The midwife carries a caseload in the author’s present community placement and this consists of women who come from affluent to less affluent areas. Those women who live in the affluent areas appeared to be educated to a higher standard. They have clear expectations and appear to demand more in the way of in depth information from midwifery services. In contrast, the women from the lower social economic class gave the impression or lacked the skills in making decisions about their care but were happy to be directed by the midwife. They made no specific demands they seemed happy with the outcomes of their appointments. This implies that women’s social economic class can have an effect on their health and status. However, women who are less educated or lack opportunity often lack decision making, in any event this consequently affects the woman’s health status. (Norsigian et al 2005)

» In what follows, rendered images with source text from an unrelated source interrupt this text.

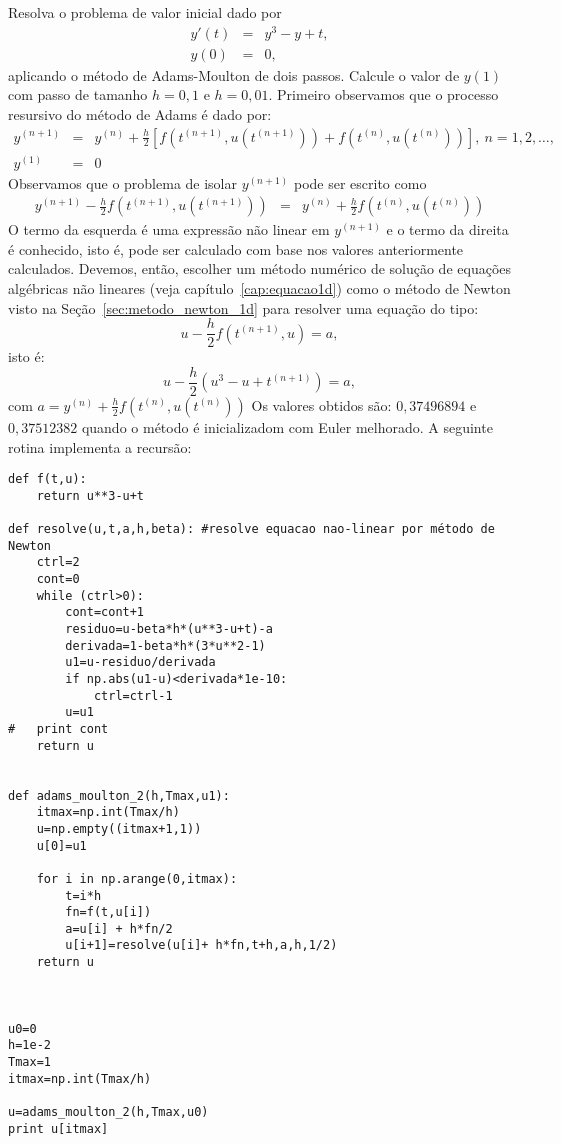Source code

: \begin{exeresol}\label{exeresol:exersol_moulton_nl} Resolva o problema de valor inicial dado por
\begin{eqnarray}
 y'(t)&=& y^3-y+t,\\
 y(0)&=& 0,
\end{eqnarray}
aplicando o método de Adams-Moulton de dois passos. Calcule o valor de $y(1)$ com passo de tamanho $h=0,1$ e $h=0,01$.
Primeiro observamos que o processo resursivo do método de Adams é dado por:
\begin{eqnarray}
  y^{(n+1)}&=&y^{(n)}+\frac{h}{2}\left[f\left(t^{(n+1)},u(t^{(n+1)})\right)+f\left(t^{(n)},u(t^{(n)})\right)\right],~n=1,2,\ldots,\\
  y^{(1)}&=&0
 \end{eqnarray}
Observamos que o problema de isolar $y^{(n+1)}$ pode ser escrito como
\begin{eqnarray}
  y^{(n+1)}-\frac{h}{2}f\left(t^{(n+1)},u(t^{(n+1)})\right) &=&y^{(n)}+\frac{h}{2}f\left(t^{(n)},u(t^{(n)})\right)
 \end{eqnarray}
O termo da esquerda é uma expressão não linear em $y^{(n+1)}$ e o termo da direita é conhecido, isto é, pode ser calculado com base nos valores anteriormente calculados. Devemos, então, escolher um método numérico de solução de equações algébricas não lineares (veja capítulo~\ref{cap:equacao1d}) como o método de Newton visto na Seção~\ref{sec:metodo_newton_1d} para resolver uma equação do tipo:
\begin{equation} u-\frac{h}{2}f(t^{(n+1)},u)=a, \end{equation}
isto é:
\begin{equation} u-\frac{h}{2}\left(u^3-u+t^{(n+1)}\right)=a, \end{equation}
com $a=y^{(n)}+\frac{h}{2}f\left(t^{(n)},u(t^{(n)})\right)$
Os valores obtidos são: $0,37496894$ e $0,37512382$ quando o método é inicializadom com Euler melhorado.
\ifispython
A seguinte rotina implementa a recursão:
\begin{verbatim}
def f(t,u):
	return u**3-u+t

def resolve(u,t,a,h,beta): #resolve equacao nao-linear por método de Newton
	ctrl=2
	cont=0
	while (ctrl>0):
		cont=cont+1
		residuo=u-beta*h*(u**3-u+t)-a
		derivada=1-beta*h*(3*u**2-1)
		u1=u-residuo/derivada
		if np.abs(u1-u)<derivada*1e-10:
			ctrl=ctrl-1
		u=u1
#	print cont
	return u


def adams_moulton_2(h,Tmax,u1):
	itmax=np.int(Tmax/h)
	u=np.empty((itmax+1,1))
	u[0]=u1

	for i in np.arange(0,itmax):
		t=i*h
		fn=f(t,u[i])
		a=u[i] + h*fn/2
		u[i+1]=resolve(u[i]+ h*fn,t+h,a,h,1/2)
	return u



u0=0
h=1e-2
Tmax=1
itmax=np.int(Tmax/h)

u=adams_moulton_2(h,Tmax,u0)
print u[itmax]

\end{verbatim}

\fi
\end{exeresol}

In 1993 the NHS reviewed its policy on maternity services and published ‘Changing Childbirth’. A survey was carried out in 1996 by the Centre for Health Studies on ‘Quality of Care and the availability of Support and Advice’. Questionnaires were sent to pregnant women on who should carry out their care, what they would want, when services should be made available, the type of location, what should they be seeking to provide, from maternity services in the future. The survey was posted to women between the ages of 21 to 40. The results of this survey showed the need for women to at the centre of care being involved in the decision making process, choice with regards to place to deliver and type of care given and continuity of care having regular contact with the midwife through pregnancy culminating in delivery. Whilst this type of research was qualitative the main aim was to understand pregnant woman’s feelings, views and attitudes. This data was collected and highlighted their experiences within maternity services. The information was clearly sought and analysed. The questions were targeted to a specific group and left no room for any other interpretation. Moreover, the participants were not conclusive as the data was limited to a specific age group and type it did not include those planning to have a baby. In conclusion the responses from the questionnaire suggests the need for flexibility and consideration of womens experiences and identifies the need for women to be at the centre offering advise choice, continuity and direct involvement in the delivery or creation of new service improvements in maternity care.